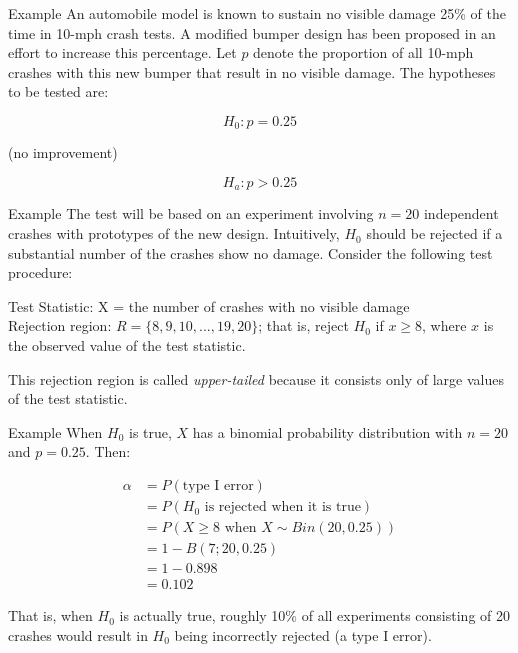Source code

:\documentclass[
  ignorenonframetext,
]{beamer}
\begin{document}
\begin{frame}{Example}
\protect\hypertarget{example-2}{}
An automobile model is known to sustain no visible damage 25\% of the
time in 10-mph crash tests. A modified bumper design has been proposed
in an effort to increase this percentage. Let \(p\) denote the
proportion of all 10-mph crashes with this new bumper that result in no
visible damage. The hypotheses to be tested are:

\[
H_{0}: p = 0.25
\]

(no improvement)

\[
H_{a}: p > 0.25
\]
\end{frame}

\begin{frame}{Example}
\protect\hypertarget{example-3}{}
The test will be based on an experiment involving \(n=20\) independent
crashes with prototypes of the new design. Intuitively, \(H_{0}\) should
be rejected if a substantial number of the crashes show no damage.
Consider the following test procedure:

Test Statistic: X = the number of crashes with no visible damage\\
Rejection region: \(R = \{8, 9, 10, ..., 19, 20 \}\); that is, reject
\(H_{0}\) if \(x \geq 8\), where \(x\) is the observed value of the test
statistic.

This rejection region is called \emph{upper-tailed} because it consists
only of large values of the test statistic.
\end{frame}

\begin{frame}{Example}
\protect\hypertarget{example-4}{}
When \(H_{0}\) is true, \(X\) has a binomial probability distribution
with \(n=20\) and \(p=0.25\). Then:

\[
\begin{aligned}
\alpha &= P(\text{type I error}) \\
&= P(H_{0} \text{ is rejected when it is true}) \\
&= P(X \geq 8 \text{ when } X \sim Bin(20,0.25)) \\
&= 1 - B(7; 20, 0.25)\\
&= 1 - 0.898 \\
&= 0.102 
\end{aligned}
\]

That is, when \(H_{0}\) is actually true, roughly 10\% of all
experiments consisting of 20 crashes would result in \(H_{0}\) being
incorrectly rejected (a type I error).
\end{frame}
\end{document}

- WORK REQUIRED: Output exactly the lines from the one holding "is rejected when" to the end of the material above, with both ends included.

- RESPONSE BELOW:
&= P(H_{0} \text{ is rejected when it is true}) \\
&= P(X \geq 8 \text{ when } X \sim Bin(20,0.25)) \\
&= 1 - B(7; 20, 0.25)\\
&= 1 - 0.898 \\
&= 0.102 
\end{aligned}
\]

That is, when \(H_{0}\) is actually true, roughly 10\% of all
experiments consisting of 20 crashes would result in \(H_{0}\) being
incorrectly rejected (a type I error).
\end{frame}
\end{document}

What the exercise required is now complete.